La questione si è ulteriormente aggravata dopo l’attentato terroristico di Hamas del 7 ottobre 2023 e la risposta israeliana. La guerra di Gaza è diventata uno sterminio: secondo il bilancio del 31 agosto 2025, le vittime erano 63.459, ma il bollettino varia di ora in ora. Nello scenario attuale, il calcio rappresenta in Israele qualcosa che va ben oltre lo sport: s’intreccia mani e piedi con la politica. Il Beitar Gerusalemme, uno dei club più importanti del campionato, si vanta di non aver mai tesserato giocatori di origine araba o palestinese. Il suo gruppo ultrà più conosciuto, La Familia, è legato all’estremismo di destra. Non fa sconti a nessuno: dopo i fatti del 7 ottobre 2023, è stato fischiato ed insultato anche Abu Fani, uno dei migliori talenti della nazionale, centrocampista di origine araba definito “terrorista” in occasione di una gara contro Andorra. Abu Fani, che ha firmato il primo gol con la maglia di Israele proprio contro l’Italia il 9 settembre 2024 in Nations League, gioca ora nel Ferencvaros, in Ungheria. Prodotto del Maccabi Haifa, è stato costretto a cambiare aria per evitare problemi.

Fani non è l’unico nazionale in cerca di fortuna all’estero, tanto per ribadire il concetto di una qualità complessiva in crescita. Nella lista dei convocati, troviamo i portieri Glazer (Stella Rossa) e Peretz (Bayern Monaco), i difensori Nachmias (Ludogorec) e Lemkin (Twente), i centrocampisti Gloukh (Ajax), Gandelman (Genk) e Gabi (Ferencvaros), gli attaccanti Solomon (Villarreal), Baribo (Philadelphia Union), Khalaili (Union St.Gilloise) e Turgeman (New England Revolution). Il valore complessivo della rosa è quantificato in 83,10 milioni euro. L’età-media è di 26 anni. Nella classifica Fifa, Israele occupa il 75esimo posto. Il campionato, la Ligat, a 14 squadre, è il 20esimo per dimensione economica in ambito Uefa.

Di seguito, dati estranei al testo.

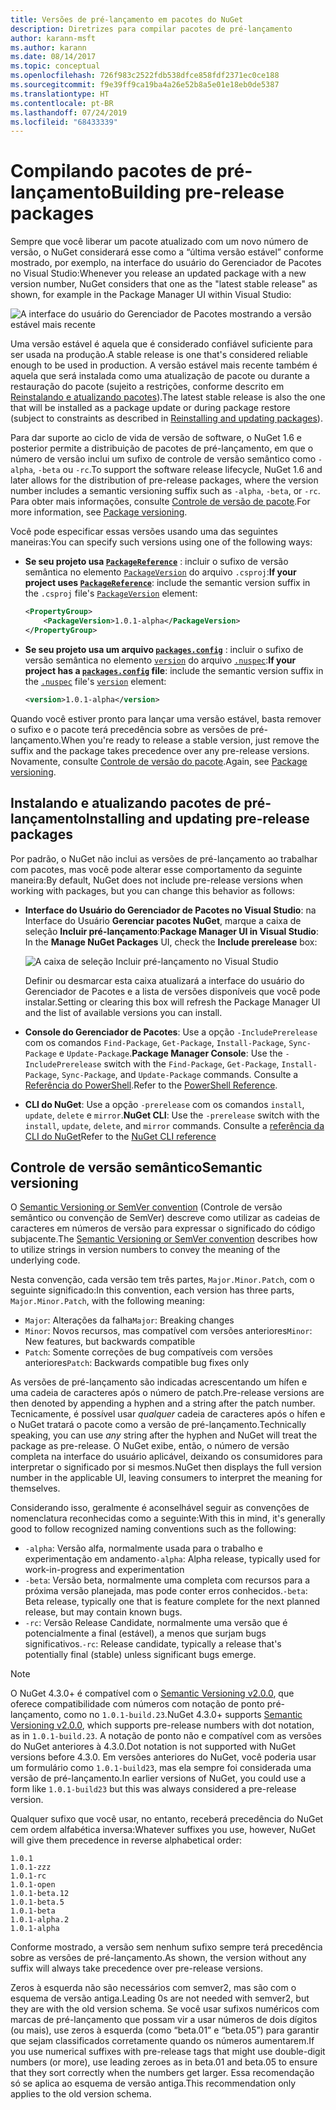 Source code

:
 ```yaml
---
title: Versões de pré-lançamento em pacotes do NuGet
description: Diretrizes para compilar pacotes de pré-lançamento
author: karann-msft
ms.author: karann
ms.date: 08/14/2017
ms.topic: conceptual
ms.openlocfilehash: 726f983c2522fdb538dfce858fdf2371ec0ce188
ms.sourcegitcommit: f9e39ff9ca19ba4a26e52b8a5e01e18eb0de5387
ms.translationtype: HT
ms.contentlocale: pt-BR
ms.lasthandoff: 07/24/2019
ms.locfileid: "68433339"
---
```

# <a name="building-pre-release-packages"></a><span data-ttu-id="cd09f-103">Compilando pacotes de pré-lançamento</span><span class="sxs-lookup"><span data-stu-id="cd09f-103">Building pre-release packages</span></span>

<span data-ttu-id="cd09f-104">Sempre que você liberar um pacote atualizado com um novo número de versão, o NuGet considerará esse como a “última versão estável” conforme mostrado, por exemplo, na interface do usuário do Gerenciador de Pacotes no Visual Studio:</span><span class="sxs-lookup"><span data-stu-id="cd09f-104">Whenever you release an updated package with a new version number, NuGet considers that one as the "latest stable release" as shown, for example in the Package Manager UI within Visual Studio:</span></span>

![A interface do usuário do Gerenciador de Pacotes mostrando a versão estável mais recente](media/Prerelease_01-LatestStable.png)

<span data-ttu-id="cd09f-106">Uma versão estável é aquela que é considerado confiável suficiente para ser usada na produção.</span><span class="sxs-lookup"><span data-stu-id="cd09f-106">A stable release is one that's considered reliable enough to be used in production.</span></span> <span data-ttu-id="cd09f-107">A versão estável mais recente também é aquela que será instalada como uma atualização de pacote ou durante a restauração do pacote (sujeito a restrições, conforme descrito em [Reinstalando e atualizando pacotes](../consume-packages/reinstalling-and-updating-packages.md)).</span><span class="sxs-lookup"><span data-stu-id="cd09f-107">The latest stable release is also the one that will be installed as a package update or during package restore (subject to constraints as described in [Reinstalling and updating packages](../consume-packages/reinstalling-and-updating-packages.md)).</span></span>

<span data-ttu-id="cd09f-108">Para dar suporte ao ciclo de vida de versão de software, o NuGet 1.6 e posterior permite a distribuição de pacotes de pré-lançamento, em que o número de versão inclui um sufixo de controle de versão semântico como `-alpha`, `-beta` ou `-rc`.</span><span class="sxs-lookup"><span data-stu-id="cd09f-108">To support the software release lifecycle, NuGet 1.6 and later allows for the distribution of pre-release packages, where the version number includes a semantic versioning suffix such as `-alpha`, `-beta`, or `-rc`.</span></span> <span data-ttu-id="cd09f-109">Para obter mais informações, consulte [Controle de versão de pacote](../reference/package-versioning.md#pre-release-versions).</span><span class="sxs-lookup"><span data-stu-id="cd09f-109">For more information, see [Package versioning](../reference/package-versioning.md#pre-release-versions).</span></span>

<span data-ttu-id="cd09f-110">Você pode especificar essas versões usando uma das seguintes maneiras:</span><span class="sxs-lookup"><span data-stu-id="cd09f-110">You can specify such versions using one of the following ways:</span></span>

- <span data-ttu-id="cd09f-111">**Se seu projeto usa [`PackageReference`](../consume-packages/package-references-in-project-files.md)** : incluir o sufixo de versão semântica no elemento [`PackageVersion`](/dotnet/core/tools/csproj.md#packageversion) do arquivo `.csproj`:</span><span class="sxs-lookup"><span data-stu-id="cd09f-111">**If your project uses [`PackageReference`](../consume-packages/package-references-in-project-files.md)**: include the semantic version suffix in the `.csproj` file's [`PackageVersion`](/dotnet/core/tools/csproj.md#packageversion) element:</span></span>

    ```xml
    <PropertyGroup>
        <PackageVersion>1.0.1-alpha</PackageVersion>
    </PropertyGroup>
    ```

- <span data-ttu-id="cd09f-112">**Se seu projeto usa um arquivo [`packages.config`](../reference/packages-config.md)** : incluir o sufixo de versão semântica no elemento [`version`](../reference/nuspec.md#version) do arquivo [`.nuspec`](../reference/nuspec.md):</span><span class="sxs-lookup"><span data-stu-id="cd09f-112">**If your project has a [`packages.config`](../reference/packages-config.md) file**: include the semantic version suffix in the [`.nuspec`](../reference/nuspec.md) file's [`version`](../reference/nuspec.md#version) element:</span></span>

    ```xml
    <version>1.0.1-alpha</version>
    ```

<span data-ttu-id="cd09f-113">Quando você estiver pronto para lançar uma versão estável, basta remover o sufixo e o pacote terá precedência sobre as versões de pré-lançamento.</span><span class="sxs-lookup"><span data-stu-id="cd09f-113">When you're ready to release a stable version, just remove the suffix and the package takes precedence over any pre-release versions.</span></span> <span data-ttu-id="cd09f-114">Novamente, consulte [Controle de versão do pacote](../reference/package-versioning.md#pre-release-versions).</span><span class="sxs-lookup"><span data-stu-id="cd09f-114">Again, see [Package versioning](../reference/package-versioning.md#pre-release-versions).</span></span>

## <a name="installing-and-updating-pre-release-packages"></a><span data-ttu-id="cd09f-115">Instalando e atualizando pacotes de pré-lançamento</span><span class="sxs-lookup"><span data-stu-id="cd09f-115">Installing and updating pre-release packages</span></span>

<span data-ttu-id="cd09f-116">Por padrão, o NuGet não inclui as versões de pré-lançamento ao trabalhar com pacotes, mas você pode alterar esse comportamento da seguinte maneira:</span><span class="sxs-lookup"><span data-stu-id="cd09f-116">By default, NuGet does not include pre-release versions when working with packages, but you can change this behavior as follows:</span></span>

- <span data-ttu-id="cd09f-117">**Interface do Usuário do Gerenciador de Pacotes no Visual Studio**: na Interface do Usuário **Gerenciar pacotes NuGet**, marque a caixa de seleção **Incluir pré-lançamento**:</span><span class="sxs-lookup"><span data-stu-id="cd09f-117">**Package Manager UI in Visual Studio**: In the **Manage NuGet Packages** UI, check the **Include prerelease** box:</span></span>

    ![A caixa de seleção Incluir pré-lançamento no Visual Studio](media/Prerelease_02-CheckPrerelease.png)

    <span data-ttu-id="cd09f-119">Definir ou desmarcar esta caixa atualizará a interface do usuário do Gerenciador de Pacotes e a lista de versões disponíveis que você pode instalar.</span><span class="sxs-lookup"><span data-stu-id="cd09f-119">Setting or clearing this box will refresh the Package Manager UI and the list of available versions you can install.</span></span>

- <span data-ttu-id="cd09f-120">**Console do Gerenciador de Pacotes**: Use a opção `-IncludePrerelease` com os comandos `Find-Package`, `Get-Package`, `Install-Package`, `Sync-Package` e `Update-Package`.</span><span class="sxs-lookup"><span data-stu-id="cd09f-120">**Package Manager Console**: Use the `-IncludePrerelease` switch with the `Find-Package`, `Get-Package`, `Install-Package`, `Sync-Package`, and `Update-Package` commands.</span></span> <span data-ttu-id="cd09f-121">Consulte a [Referência do PowerShell](../reference/powershell-reference.md).</span><span class="sxs-lookup"><span data-stu-id="cd09f-121">Refer to the [PowerShell Reference](../reference/powershell-reference.md).</span></span>

- <span data-ttu-id="cd09f-122">**CLI do NuGet**: Use a opção `-prerelease` com os comandos `install`, `update`, `delete` e `mirror`.</span><span class="sxs-lookup"><span data-stu-id="cd09f-122">**NuGet CLI**: Use the `-prerelease` switch with the `install`, `update`, `delete`, and `mirror` commands.</span></span> <span data-ttu-id="cd09f-123">Consulte a [referência da CLI do NuGet](../reference/nuget-exe-cli-reference.md)</span><span class="sxs-lookup"><span data-stu-id="cd09f-123">Refer to the [NuGet CLI reference](../reference/nuget-exe-cli-reference.md)</span></span>

## <a name="semantic-versioning"></a><span data-ttu-id="cd09f-124">Controle de versão semântico</span><span class="sxs-lookup"><span data-stu-id="cd09f-124">Semantic versioning</span></span>

<span data-ttu-id="cd09f-125">O [Semantic Versioning or SemVer convention](http://semver.org/spec/v1.0.0.html) (Controle de versão semântico ou convenção de SemVer) descreve como utilizar as cadeias de caracteres em números de versão para expressar o significado do código subjacente.</span><span class="sxs-lookup"><span data-stu-id="cd09f-125">The [Semantic Versioning or SemVer convention](http://semver.org/spec/v1.0.0.html) describes how to utilize strings in version numbers to convey the meaning of the underlying code.</span></span>

<span data-ttu-id="cd09f-126">Nesta convenção, cada versão tem três partes, `Major.Minor.Patch`, com o seguinte significado:</span><span class="sxs-lookup"><span data-stu-id="cd09f-126">In this convention, each version has three parts, `Major.Minor.Patch`, with the following meaning:</span></span>

- <span data-ttu-id="cd09f-127">`Major`: Alterações da falha</span><span class="sxs-lookup"><span data-stu-id="cd09f-127">`Major`: Breaking changes</span></span>
- <span data-ttu-id="cd09f-128">`Minor`: Novos recursos, mas compatível com versões anteriores</span><span class="sxs-lookup"><span data-stu-id="cd09f-128">`Minor`: New features, but backwards compatible</span></span>
- <span data-ttu-id="cd09f-129">`Patch`: Somente correções de bug compatíveis com versões anteriores</span><span class="sxs-lookup"><span data-stu-id="cd09f-129">`Patch`: Backwards compatible bug fixes only</span></span>

<span data-ttu-id="cd09f-130">As versões de pré-lançamento são indicadas acrescentando um hífen e uma cadeia de caracteres após o número de patch.</span><span class="sxs-lookup"><span data-stu-id="cd09f-130">Pre-release versions are then denoted by appending a hyphen and a string after the patch number.</span></span> <span data-ttu-id="cd09f-131">Tecnicamente, é possível usar *qualquer* cadeia de caracteres após o hífen e o NuGet tratará o pacote como a versão de pré-lançamento.</span><span class="sxs-lookup"><span data-stu-id="cd09f-131">Technically speaking, you can use *any* string after the hyphen and NuGet will treat the package as pre-release.</span></span> <span data-ttu-id="cd09f-132">O NuGet exibe, então, o número de versão completa na interface do usuário aplicável, deixando os consumidores para interpretar o significado por si mesmos.</span><span class="sxs-lookup"><span data-stu-id="cd09f-132">NuGet then displays the full version number in the applicable UI, leaving consumers to interpret the meaning for themselves.</span></span>

<span data-ttu-id="cd09f-133">Considerando isso, geralmente é aconselhável seguir as convenções de nomenclatura reconhecidas como a seguinte:</span><span class="sxs-lookup"><span data-stu-id="cd09f-133">With this in mind, it's generally good to follow recognized naming conventions such as the following:</span></span>

- <span data-ttu-id="cd09f-134">`-alpha`: Versão alfa, normalmente usada para o trabalho e experimentação em andamento</span><span class="sxs-lookup"><span data-stu-id="cd09f-134">`-alpha`: Alpha release, typically used for work-in-progress and experimentation</span></span>
- <span data-ttu-id="cd09f-135">`-beta`: Versão beta, normalmente uma completa com recursos para a próxima versão planejada, mas pode conter erros conhecidos.</span><span class="sxs-lookup"><span data-stu-id="cd09f-135">`-beta`: Beta release, typically one that is feature complete for the next planned release, but may contain known bugs.</span></span>
- <span data-ttu-id="cd09f-136">`-rc`: Versão Release Candidate, normalmente uma versão que é potencialmente a final (estável), a menos que surjam bugs significativos.</span><span class="sxs-lookup"><span data-stu-id="cd09f-136">`-rc`: Release candidate, typically a release that's potentially final (stable) unless significant bugs emerge.</span></span>

> [!Note]
> <span data-ttu-id="cd09f-137">O NuGet 4.3.0+ é compatível com o [Semantic Versioning v2.0.0](http://semver.org/spec/v2.0.0.html), que oferece compatibilidade com números com notação de ponto pré-lançamento, como no `1.0.1-build.23`.</span><span class="sxs-lookup"><span data-stu-id="cd09f-137">NuGet 4.3.0+ supports [Semantic Versioning v2.0.0](http://semver.org/spec/v2.0.0.html), which supports pre-release numbers with dot notation, as in `1.0.1-build.23`.</span></span> <span data-ttu-id="cd09f-138">A notação de ponto não e compatível com as versões do NuGet anteriores à 4.3.0.</span><span class="sxs-lookup"><span data-stu-id="cd09f-138">Dot notation is not supported with NuGet versions before 4.3.0.</span></span> <span data-ttu-id="cd09f-139">Em versões anteriores do NuGet, você poderia usar um formulário como `1.0.1-build23`, mas ela sempre foi considerada uma versão de pré-lançamento.</span><span class="sxs-lookup"><span data-stu-id="cd09f-139">In earlier versions of NuGet, you could use a form like `1.0.1-build23` but this was always considered a pre-release version.</span></span>

<span data-ttu-id="cd09f-140">Qualquer sufixo que você usar, no entanto, receberá precedência do NuGet cem ordem alfabética inversa:</span><span class="sxs-lookup"><span data-stu-id="cd09f-140">Whatever suffixes you use, however, NuGet will give them precedence in reverse alphabetical order:</span></span>

    1.0.1
    1.0.1-zzz
    1.0.1-rc
    1.0.1-open
    1.0.1-beta.12
    1.0.1-beta.5
    1.0.1-beta
    1.0.1-alpha.2
    1.0.1-alpha

<span data-ttu-id="cd09f-141">Conforme mostrado, a versão sem nenhum sufixo sempre terá precedência sobre as versões de pré-lançamento.</span><span class="sxs-lookup"><span data-stu-id="cd09f-141">As shown, the version without any suffix will always take precedence over pre-release versions.</span></span>

<span data-ttu-id="cd09f-142">Zeros à esquerda não são necessários com semver2, mas são com o esquema de versão antiga.</span><span class="sxs-lookup"><span data-stu-id="cd09f-142">Leading 0s are not needed with semver2, but they are with the old version schema.</span></span> <span data-ttu-id="cd09f-143">Se você usar sufixos numéricos com marcas de pré-lançamento que possam vir a usar números de dois dígitos (ou mais), use zeros à esquerda (como “beta.01” e “beta.05”) para garantir que sejam classificados corretamente quando os números aumentarem.</span><span class="sxs-lookup"><span data-stu-id="cd09f-143">If you use numerical suffixes with pre-release tags that might use double-digit numbers (or more), use leading zeroes as in beta.01 and beta.05 to ensure that they sort correctly when the numbers get larger.</span></span> <span data-ttu-id="cd09f-144">Essa recomendação só se aplica ao esquema de versão antiga.</span><span class="sxs-lookup"><span data-stu-id="cd09f-144">This recommendation only applies to the old version schema.</span></span>
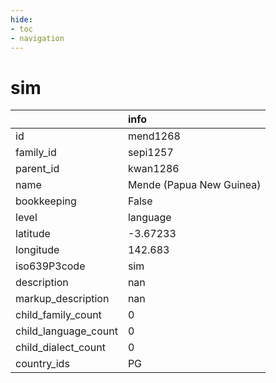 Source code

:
 ```yaml
---
hide:
- toc
- navigation
---
```

# sim
|                      | info                     |
|:---------------------|:-------------------------|
| id                   | mend1268                 |
| family_id            | sepi1257                 |
| parent_id            | kwan1286                 |
| name                 | Mende (Papua New Guinea) |
| bookkeeping          | False                    |
| level                | language                 |
| latitude             | -3.67233                 |
| longitude            | 142.683                  |
| iso639P3code         | sim                      |
| description          | nan                      |
| markup_description   | nan                      |
| child_family_count   | 0                        |
| child_language_count | 0                        |
| child_dialect_count  | 0                        |
| country_ids          | PG                       |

Il ct è Ran Ben Shimon, 54 anni, ex difensore, grande sostenitore dell’attuale governo di Tel Aviv. Nella conferenza stampa di vigilia della sfida contro l’Italia, alla domanda rivolta da un cronista sui morti di Gaza, ha replicato: “Non rispondo perché per come è stata posta la questione è chiaro da che parte sia chi il giornalista. Io parlo al mio meraviglioso popolo che ci sta dietro e ci sostiene. Abbiamo l’intero paese dietro di noi. Ho fiducia nei nostri soldati e li appoggio in pieno per quello che fanno”. Il ct non è l’unico di questa nazionale, costretta a giocare in Ungheria dal 2023 per ragioni di sicurezza, a condividere il comportamento del governo di Tel Aviv nel conflitto in corso a Gaza. Il calcio in questa parte del mondo è coinvolto nei fatti della storia e non potrebbe essere diversamente: i 774 sportivi palestinesi morti dall’ottobre 2023 sono l’altra faccia orribile di questa vicenda.